A Calgary medical centre, funded entirely through charitable donations, is helping patients who suffer from a myriad of neurological disorders through the power of music.

Synaptic has been in business for the past five years to help address a need in the community.

“It was born out of a need in our community to provide long term rehabilitation for people with different neurological conditions,” says Yuen Nguyen, Synaptic’s executive director.

Nguyen says the centre engages patients who suffer from spinal cord injuries and disorders such as MS, Parkinson’s, strokes and other ailments with high intensity exercises.

One of the therapies that Synaptic provides is music therapy and Nguyen says there is real scientific theory behind the use of the media to provide real results.

“Music therapy incorporates research and ideas that the brain can reorganize and re-map when it is following beats and music. So for people with Parkinson’s or MS, when there are tremors or discoordination in their movement, music can help reorganize and re-map that.”

She says the theory is that the brain would then be able to eventually circumvent the disorder altogether.

Elle McAndrews, a music therapist with Synaptic, says that the therapy, performed in group sessions where patients can connect with their peers, sets out a number of goals for patients.
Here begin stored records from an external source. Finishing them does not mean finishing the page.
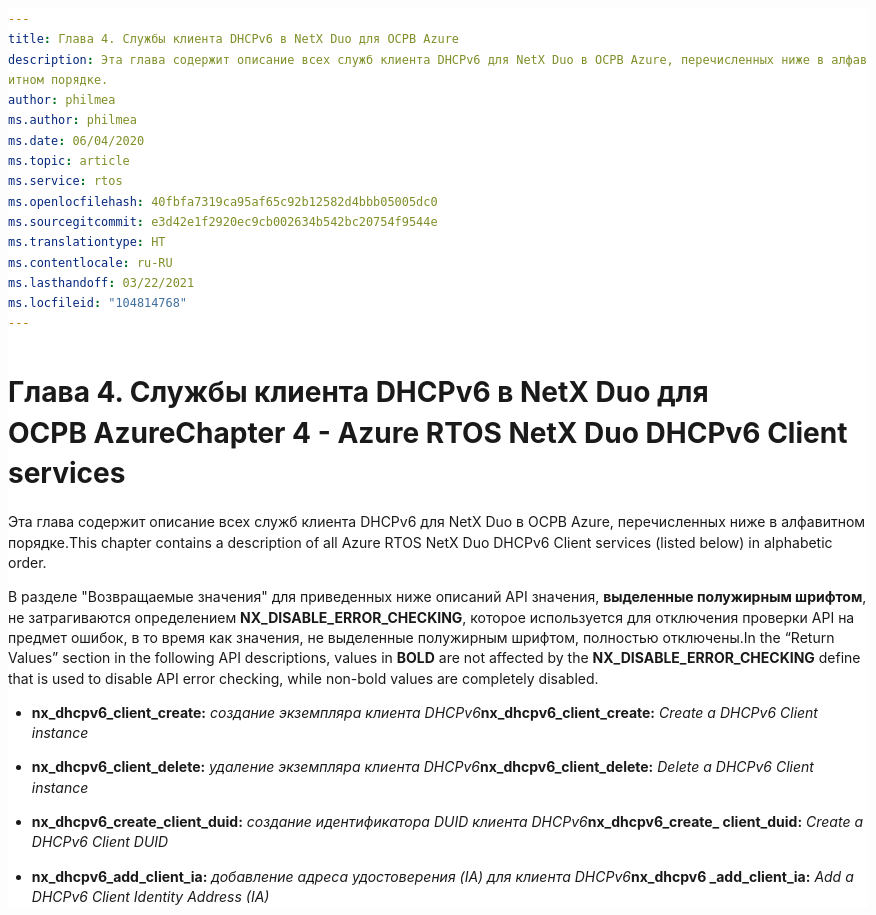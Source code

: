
 ```yaml
---
title: Глава 4. Службы клиента DHCPv6 в NetX Duo для ОСРВ Azure
description: Эта глава содержит описание всех служб клиента DHCPv6 для NetX Duo в ОСРВ Azure, перечисленных ниже в алфавитном порядке.
author: philmea
ms.author: philmea
ms.date: 06/04/2020
ms.topic: article
ms.service: rtos
ms.openlocfilehash: 40fbfa7319ca95af65c92b12582d4bbb05005dc0
ms.sourcegitcommit: e3d42e1f2920ec9cb002634b542bc20754f9544e
ms.translationtype: HT
ms.contentlocale: ru-RU
ms.lasthandoff: 03/22/2021
ms.locfileid: "104814768"
---
```

# <a name="chapter-4---azure-rtos-netx-duo-dhcpv6-client-services"></a><span data-ttu-id="ea09d-103">Глава 4. Службы клиента DHCPv6 в NetX Duo для ОСРВ Azure</span><span class="sxs-lookup"><span data-stu-id="ea09d-103">Chapter 4 - Azure RTOS NetX Duo DHCPv6 Client services</span></span>

<span data-ttu-id="ea09d-104">Эта глава содержит описание всех служб клиента DHCPv6 для NetX Duo в ОСРВ Azure, перечисленных ниже в алфавитном порядке.</span><span class="sxs-lookup"><span data-stu-id="ea09d-104">This chapter contains a description of all Azure RTOS NetX Duo DHCPv6 Client services (listed below) in alphabetic order.</span></span>

<span data-ttu-id="ea09d-105">В разделе "Возвращаемые значения" для приведенных ниже описаний API значения, **выделенные полужирным шрифтом**, не затрагиваются определением **NX_DISABLE_ERROR_CHECKING**, которое используется для отключения проверки API на предмет ошибок, в то время как значения, не выделенные полужирным шрифтом, полностью отключены.</span><span class="sxs-lookup"><span data-stu-id="ea09d-105">In the “Return Values” section in the following API descriptions, values in **BOLD** are not affected by the **NX_DISABLE_ERROR_CHECKING** define that is used to disable API error checking, while non-bold values are completely disabled.</span></span>

- <span data-ttu-id="ea09d-106">**nx_dhcpv6_client_create:** *создание экземпляра клиента DHCPv6*</span><span class="sxs-lookup"><span data-stu-id="ea09d-106">**nx_dhcpv6_client_create:** *Create a DHCPv6 Client instance*</span></span> 

- <span data-ttu-id="ea09d-107">**nx_dhcpv6_client_delete:** *удаление экземпляра клиента DHCPv6*</span><span class="sxs-lookup"><span data-stu-id="ea09d-107">**nx_dhcpv6_client_delete:** *Delete a DHCPv6 Client instance*</span></span> 

- <span data-ttu-id="ea09d-108">**nx_dhcpv6_create_client_duid:** *создание идентификатора DUID клиента DHCPv6*</span><span class="sxs-lookup"><span data-stu-id="ea09d-108">**nx_dhcpv6_create_ client_duid:** *Create a DHCPv6 Client DUID*</span></span> 

- <span data-ttu-id="ea09d-109">**nx_dhcpv6_add_client_ia:** *добавление адреса удостоверения (IA) для клиента DHCPv6*</span><span class="sxs-lookup"><span data-stu-id="ea09d-109">**nx_dhcpv6 _add_client_ia:** *Add a DHCPv6 Client Identity Address (IA)*</span></span>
“We’re working with anything from behaviours to physical goals, emotional goals, educational goals, spiritual goals, that sort of thing,” she says. “We are working on range of motion, things that we can use in activities of daily living; walking, stepping, rotating the trunk.”

McAndrews says that music is a huge help for people with afflictions that affect their normal body rhythms and it also helps as a motivator for people involved in the therapies.

“We all are motivated in some way by music, so incorporating music into the activities really allows the music to be a motivation in and of itself to perform those activities.”

She adds that there is a bit more to music therapy than people realize.

“Yes, you’re going to feel good when you’re listening to your favorite music, but there’s a little bit more to it than that. We go into greater depth in music therapy. Music is the motivator, but we are really targeting specific goals and have a very specific intention in the way that we are using that music.”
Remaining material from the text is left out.